*PROMPT:* Please print out the entries below unchanged and skip the images.

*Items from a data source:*

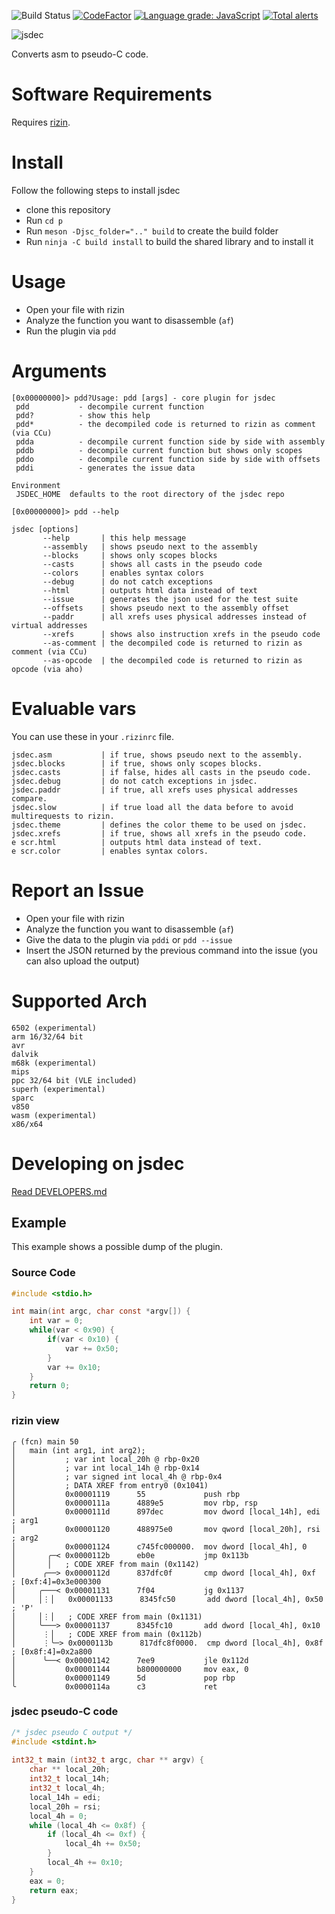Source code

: ![Build Status](https://github.com/rizinorg/jsdec/workflows/continuous-tests/badge.svg)
[![CodeFactor](https://www.codefactor.io/repository/github/rizinorg/jsdec/badge)](https://www.codefactor.io/repository/github/rizinorg/jsdec)
[![Language grade: JavaScript](https://img.shields.io/lgtm/grade/javascript/g/rizinorg/jsdec.svg?logo=lgtm&logoWidth=18)](https://lgtm.com/projects/g/rizinorg/jsdec/context:javascript)
[![Total alerts](https://img.shields.io/lgtm/alerts/g/rizinorg/jsdec.svg?logo=lgtm&logoWidth=18)](https://lgtm.com/projects/g/rizinorg/jsdec/alerts/)

![jsdec](https://raw.githubusercontent.com/rizinorg/jsdec/master/.github/logo.png)

Converts asm to pseudo-C code.

# Software Requirements

Requires [rizin](https://github.com/rizinorg/rizin).

# Install

Follow the following steps to install jsdec
 - clone this repository
 - Run `cd p`
 - Run `meson -Djsc_folder=".." build` to create the build folder
 - Run `ninja -C build install` to build the shared library and to install it 

# Usage

* Open your file with rizin
* Analyze the function you want to disassemble (`af`)
* Run the plugin via `pdd`

# Arguments

```
[0x00000000]> pdd?Usage: pdd [args] - core plugin for jsdec
 pdd           - decompile current function
 pdd?          - show this help
 pdd*          - the decompiled code is returned to rizin as comment (via CCu)
 pdda          - decompile current function side by side with assembly
 pddb          - decompile current function but shows only scopes
 pddo          - decompile current function side by side with offsets
 pddi          - generates the issue data

Environment
 JSDEC_HOME  defaults to the root directory of the jsdec repo

[0x00000000]> pdd --help

jsdec [options]
       --help       | this help message
       --assembly   | shows pseudo next to the assembly
       --blocks     | shows only scopes blocks
       --casts      | shows all casts in the pseudo code
       --colors     | enables syntax colors
       --debug      | do not catch exceptions
       --html       | outputs html data instead of text
       --issue      | generates the json used for the test suite
       --offsets    | shows pseudo next to the assembly offset
       --paddr      | all xrefs uses physical addresses instead of virtual addresses
       --xrefs      | shows also instruction xrefs in the pseudo code
       --as-comment | the decompiled code is returned to rizin as comment (via CCu)
       --as-opcode  | the decompiled code is returned to rizin as opcode (via aho)
```

# Evaluable vars

You can use these in your `.rizinrc` file.

```
jsdec.asm           | if true, shows pseudo next to the assembly.
jsdec.blocks        | if true, shows only scopes blocks.
jsdec.casts         | if false, hides all casts in the pseudo code.
jsdec.debug         | do not catch exceptions in jsdec.
jsdec.paddr         | if true, all xrefs uses physical addresses compare.
jsdec.slow          | if true load all the data before to avoid multirequests to rizin.
jsdec.theme         | defines the color theme to be used on jsdec.
jsdec.xrefs         | if true, shows all xrefs in the pseudo code.
e scr.html          | outputs html data instead of text.
e scr.color         | enables syntax colors.
```

# Report an Issue

* Open your file with rizin
* Analyze the function you want to disassemble (`af`)
* Give the data to the plugin via `pddi` or `pdd --issue`
* Insert the JSON returned by the previous command into the issue (you can also upload the output)

# Supported Arch

    6502 (experimental)
    arm 16/32/64 bit
    avr
    dalvik
    m68k (experimental)
    mips
    ppc 32/64 bit (VLE included)
    superh (experimental)
    sparc
    v850
    wasm (experimental)
    x86/x64

# Developing on jsdec

[Read DEVELOPERS.md](https://github.com/rizinorg/jsdec/blob/master/DEVELOPERS.md)

## Example

This example shows a possible dump of the plugin.

### Source Code

```c
#include <stdio.h>

int main(int argc, char const *argv[]) {
    int var = 0;
    while(var < 0x90) {
        if(var < 0x10) {
            var += 0x50;
        }
        var += 0x10;
    }
    return 0;
}
```

### rizin view


```
╭ (fcn) main 50
│   main (int arg1, int arg2);
│           ; var int local_20h @ rbp-0x20
│           ; var int local_14h @ rbp-0x14
│           ; var signed int local_4h @ rbp-0x4
│           ; DATA XREF from entry0 (0x1041)
│           0x00001119      55             push rbp
│           0x0000111a      4889e5         mov rbp, rsp
│           0x0000111d      897dec         mov dword [local_14h], edi  ; arg1
│           0x00001120      488975e0       mov qword [local_20h], rsi  ; arg2
│           0x00001124      c745fc000000.  mov dword [local_4h], 0
│       ╭─< 0x0000112b      eb0e           jmp 0x113b
│       │   ; CODE XREF from main (0x1142)
│      ╭──> 0x0000112d      837dfc0f       cmp dword [local_4h], 0xf   ; [0xf:4]=0x3e000300
│     ╭───< 0x00001131      7f04           jg 0x1137
│     │⋮│   0x00001133      8345fc50       add dword [local_4h], 0x50  ; 'P'
│     │⋮│   ; CODE XREF from main (0x1131)
│     ╰───> 0x00001137      8345fc10       add dword [local_4h], 0x10
│      ⋮│   ; CODE XREF from main (0x112b)
│      ⋮╰─> 0x0000113b      817dfc8f0000.  cmp dword [local_4h], 0x8f  ; [0x8f:4]=0x2a800
│      ╰──< 0x00001142      7ee9           jle 0x112d
│           0x00001144      b800000000     mov eax, 0
│           0x00001149      5d             pop rbp
╰           0x0000114a      c3             ret
```

### jsdec pseudo-C code

```c
/* jsdec pseudo C output */
#include <stdint.h>
 
int32_t main (int32_t argc, char ** argv) {
    char ** local_20h;
    int32_t local_14h;
    int32_t local_4h;
    local_14h = edi;
    local_20h = rsi;
    local_4h = 0;
    while (local_4h <= 0x8f) {
        if (local_4h <= 0xf) {
            local_4h += 0x50;
        }
        local_4h += 0x10;
    }
    eax = 0;
    return eax;
}
```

*OUTPUT OF THE TASK:*
Source code

: ![Build Status](https://github.com/rizinorg/jsdec/workflows/continuous-tests/badge.svg)
[![CodeFactor](https://www.codefactor.io/repository/github/rizinorg/jsdec/badge)](https://www.codefactor.io/repository/github/rizinorg/jsdec)
[![Language grade: JavaScript](https://img.shields.io/lgtm/grade/javascript/g/rizinorg/jsdec.svg?logo=lgtm&logoWidth=18)](https://lgtm.com/projects/g/rizinorg/jsdec/context:javascript)
[![Total alerts](https://img.shields.io/lgtm/alerts/g/rizinorg/jsdec.svg?logo=lgtm&logoWidth=18)](https://lgtm.com/projects/g/rizinorg/jsdec/alerts/)

![jsdec](https://raw.githubusercontent.com/rizinorg/jsdec/master/.github/logo.png)

Converts asm to pseudo-C code.

# Software Requirements

Requires [rizin](https://github.com/rizinorg/rizin).

# Install

Follow the following steps to install jsdec
 - clone this repository
 - Run `cd p`
 - Run `meson -Djsc_folder=".." build` to create the build folder
 - Run `ninja -C build install` to build the shared library and to install it 

# Usage

* Open your file with rizin
* Analyze the function you want to disassemble (`af`)
* Run the plugin via `pdd`

# Arguments

```
[0x00000000]> pdd?Usage: pdd [args] - core plugin for jsdec
 pdd           - decompile current function
 pdd?          - show this help
 pdd*          - the decompiled code is returned to rizin as comment (via CCu)
 pdda          - decompile current function side by side with assembly
 pddb          - decompile current function but shows only scopes
 pddo          - decompile current function side by side with offsets
 pddi          - generates the issue data

Environment
 JSDEC_HOME  defaults to the root directory of the jsdec repo

[0x00000000]> pdd --help

jsdec [options]
       --help       | this help message
       --assembly   | shows pseudo next to the assembly
       --blocks     | shows only scopes blocks
       --casts      | shows all casts in the pseudo code
       --colors     | enables syntax colors
       --debug      | do not catch exceptions
       --html       | outputs html data instead of text
       --issue      | generates the json used for the test suite
       --offsets    | shows pseudo next to the assembly offset
       --paddr      | all xrefs uses physical addresses instead of virtual addresses
       --xrefs      | shows also instruction xrefs in the pseudo code
       --as-comment | the decompiled code is returned to rizin as comment (via CCu)
       --as-opcode  | the decompiled code is returned to rizin as opcode (via aho)
```

# Evaluable vars

You can use these in your `.rizinrc` file.

```
jsdec.asm           | if true, shows pseudo next to the assembly.
jsdec.blocks        | if true, shows only scopes blocks.
jsdec.casts         | if false, hides all casts in the pseudo code.
jsdec.debug         | do not catch exceptions in jsdec.
jsdec.paddr         | if true, all xrefs uses physical addresses compare.
jsdec.slow          | if true load all the data before to avoid multirequests to rizin.
jsdec.theme         | defines the color theme to be used on jsdec.
jsdec.xrefs         | if true, shows all xrefs in the pseudo code.
e scr.html          | outputs html data instead of text.
e scr.color         | enables syntax colors.
```

# Report an Issue

* Open your file with rizin
* Analyze the function you want to disassemble (`af`)
* Give the data to the plugin via `pddi` or `pdd --issue`
* Insert the JSON returned by the previous command into the issue (you can also upload the output)

# Supported Arch

    6502 (experimental)
    arm 16/32/64 bit
    avr
    dalvik
    m68k (experimental)
    mips
    ppc 32/64 bit (VLE included)
    superh (experimental)
    sparc
    v850
    wasm (experimental)
    x86/x64

# Developing on jsdec

[Read DEVELOPERS.md](https://github.com/rizinorg/jsdec/blob/master/DEVELOPERS.md)

## Example

This example shows a possible dump of the plugin.

### Source Code

```c
#include <stdio.h>

int main(int argc, char const *argv[]) {
    int var = 0;
    while(var < 0x90) {
        if(var < 0x10) {
            var += 0x50;
        }
        var += 0x10;
    }
    return 0;
}
```

### rizin view


```
╭ (fcn) main 50
│   main (int arg1, int arg2);
│           ; var int local_20h @ rbp-0x20
│           ; var int local_14h @ rbp-0x14
│           ; var signed int local_4h @ rbp-0x4
│           ; DATA XREF from entry0 (0x1041)
│           0x00001119      55             push rbp
│           0x0000111a      4889e5         mov rbp, rsp
│           0x0000111d      897dec         mov dword [local_14h], edi  ; arg1
│           0x00001120      488975e0       mov qword [local_20h], rsi  ; arg2
│           0x00001124      c745fc000000.  mov dword [local_4h], 0
│       ╭─< 0x0000112b      eb0e           jmp 0x113b
│       │   ; CODE XREF from main (0x1142)
│      ╭──> 0x0000112d      837dfc0f       cmp dword [local_4h], 0xf   ; [0xf:4]=0x3e000300
│     ╭───< 0x00001131      7f04           jg 0x1137
│     │⋮│   0x00001133      8345fc50       add dword [local_4h], 0x50  ; 'P'
│     │⋮│   ; CODE XREF from main (0x1131)
│     ╰───> 0x00001137      8345fc10       add dword [local_4h], 0x10
│      ⋮│   ; CODE XREF from main (0x112b)
│      ⋮╰─> 0x0000113b      817dfc8f0000.  cmp dword [local_4h], 0x8f  ; [0x8f:4]=0x2a800
│      ╰──< 0x00001142      7ee9           jle 0x112d
│           0x00001144      b800000000     mov eax, 0
│           0x00001149      5d             pop rbp
╰           0x0000114a      c3             ret
```

### jsdec pseudo-C code

```c
/* jsdec pseudo C output */
#include <stdint.h>
 
int32_t main (int32_t argc, char ** argv) {
    char ** local_20h;
    int32_t local_14h;
    int32_t local_4h;
    local_14h = edi;
    local_20h = rsi;
    local_4h = 0;
    while (local_4h <= 0x8f) {
        if (local_4h <= 0xf) {
            local_4h += 0x50;
        }
        local_4h += 0x10;
    }
    eax = 0;
    return eax;
}
```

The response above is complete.